### Your instructions
Given the records below, would you repeat exactly the lines that begin at the one containing "2. Need to run" and end at the one containing "de Linguagem Dart](#)", inclusive?

### Provided material

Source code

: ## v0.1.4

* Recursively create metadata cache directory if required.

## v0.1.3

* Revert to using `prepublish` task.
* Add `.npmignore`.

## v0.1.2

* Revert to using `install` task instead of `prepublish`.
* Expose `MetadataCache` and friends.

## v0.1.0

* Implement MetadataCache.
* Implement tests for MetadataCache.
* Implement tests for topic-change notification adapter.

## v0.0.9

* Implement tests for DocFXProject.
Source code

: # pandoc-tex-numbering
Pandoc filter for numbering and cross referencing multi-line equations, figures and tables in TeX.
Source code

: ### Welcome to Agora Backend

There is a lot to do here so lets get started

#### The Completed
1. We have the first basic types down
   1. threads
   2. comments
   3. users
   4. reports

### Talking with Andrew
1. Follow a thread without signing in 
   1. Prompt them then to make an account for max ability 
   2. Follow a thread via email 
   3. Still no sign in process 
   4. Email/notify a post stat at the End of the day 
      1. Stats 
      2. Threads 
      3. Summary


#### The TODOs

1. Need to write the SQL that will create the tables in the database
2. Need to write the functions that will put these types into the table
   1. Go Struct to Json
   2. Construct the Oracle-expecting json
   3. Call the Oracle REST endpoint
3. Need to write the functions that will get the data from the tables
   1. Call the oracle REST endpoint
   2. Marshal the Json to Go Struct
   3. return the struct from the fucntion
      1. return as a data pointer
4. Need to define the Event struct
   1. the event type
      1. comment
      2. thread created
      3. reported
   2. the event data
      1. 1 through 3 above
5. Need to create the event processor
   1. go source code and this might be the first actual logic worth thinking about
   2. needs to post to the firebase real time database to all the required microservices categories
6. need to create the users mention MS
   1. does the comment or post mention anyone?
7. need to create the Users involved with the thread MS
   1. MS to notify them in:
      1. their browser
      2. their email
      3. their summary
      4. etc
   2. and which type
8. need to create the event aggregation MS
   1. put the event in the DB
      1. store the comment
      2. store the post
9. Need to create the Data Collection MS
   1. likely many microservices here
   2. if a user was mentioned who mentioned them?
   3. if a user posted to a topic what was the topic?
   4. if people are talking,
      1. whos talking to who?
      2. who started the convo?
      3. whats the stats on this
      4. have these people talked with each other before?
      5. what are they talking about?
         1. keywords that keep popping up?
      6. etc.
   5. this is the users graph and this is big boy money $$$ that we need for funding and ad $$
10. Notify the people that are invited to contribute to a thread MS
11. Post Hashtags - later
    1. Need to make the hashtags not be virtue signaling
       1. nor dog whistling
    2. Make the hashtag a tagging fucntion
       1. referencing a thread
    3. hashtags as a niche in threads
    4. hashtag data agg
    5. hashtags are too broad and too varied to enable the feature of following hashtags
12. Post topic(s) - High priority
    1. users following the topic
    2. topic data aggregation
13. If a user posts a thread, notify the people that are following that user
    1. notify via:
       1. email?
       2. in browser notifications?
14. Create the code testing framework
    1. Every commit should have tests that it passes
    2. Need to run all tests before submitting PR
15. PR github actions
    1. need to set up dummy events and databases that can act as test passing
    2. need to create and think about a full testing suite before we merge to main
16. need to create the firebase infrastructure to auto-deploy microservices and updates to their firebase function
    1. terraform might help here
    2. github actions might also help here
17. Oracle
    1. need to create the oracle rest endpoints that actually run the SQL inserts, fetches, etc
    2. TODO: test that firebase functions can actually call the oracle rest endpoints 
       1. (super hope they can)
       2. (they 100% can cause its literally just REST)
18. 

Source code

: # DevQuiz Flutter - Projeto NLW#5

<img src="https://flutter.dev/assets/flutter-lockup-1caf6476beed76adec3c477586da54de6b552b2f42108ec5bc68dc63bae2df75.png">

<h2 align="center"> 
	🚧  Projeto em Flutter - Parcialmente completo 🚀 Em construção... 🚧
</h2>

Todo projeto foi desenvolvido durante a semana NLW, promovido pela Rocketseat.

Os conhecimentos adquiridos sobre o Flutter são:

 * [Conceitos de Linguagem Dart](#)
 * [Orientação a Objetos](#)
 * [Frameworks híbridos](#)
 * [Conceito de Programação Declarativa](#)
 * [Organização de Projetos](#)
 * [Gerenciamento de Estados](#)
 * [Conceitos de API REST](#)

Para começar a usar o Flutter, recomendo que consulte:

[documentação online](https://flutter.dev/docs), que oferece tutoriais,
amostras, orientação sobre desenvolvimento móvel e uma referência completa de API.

### Final answer
    2. Need to run all tests before submitting PR
15. PR github actions
    1. need to set up dummy events and databases that can act as test passing
    2. need to create and think about a full testing suite before we merge to main
16. need to create the firebase infrastructure to auto-deploy microservices and updates to their firebase function
    1. terraform might help here
    2. github actions might also help here
17. Oracle
    1. need to create the oracle rest endpoints that actually run the SQL inserts, fetches, etc
    2. TODO: test that firebase functions can actually call the oracle rest endpoints 
       1. (super hope they can)
       2. (they 100% can cause its literally just REST)
18. 

Source code

: # DevQuiz Flutter - Projeto NLW#5

<img src="https://flutter.dev/assets/flutter-lockup-1caf6476beed76adec3c477586da54de6b552b2f42108ec5bc68dc63bae2df75.png">

<h2 align="center"> 
	🚧  Projeto em Flutter - Parcialmente completo 🚀 Em construção... 🚧
</h2>

Todo projeto foi desenvolvido durante a semana NLW, promovido pela Rocketseat.

Os conhecimentos adquiridos sobre o Flutter são:

 * [Conceitos de Linguagem Dart](#)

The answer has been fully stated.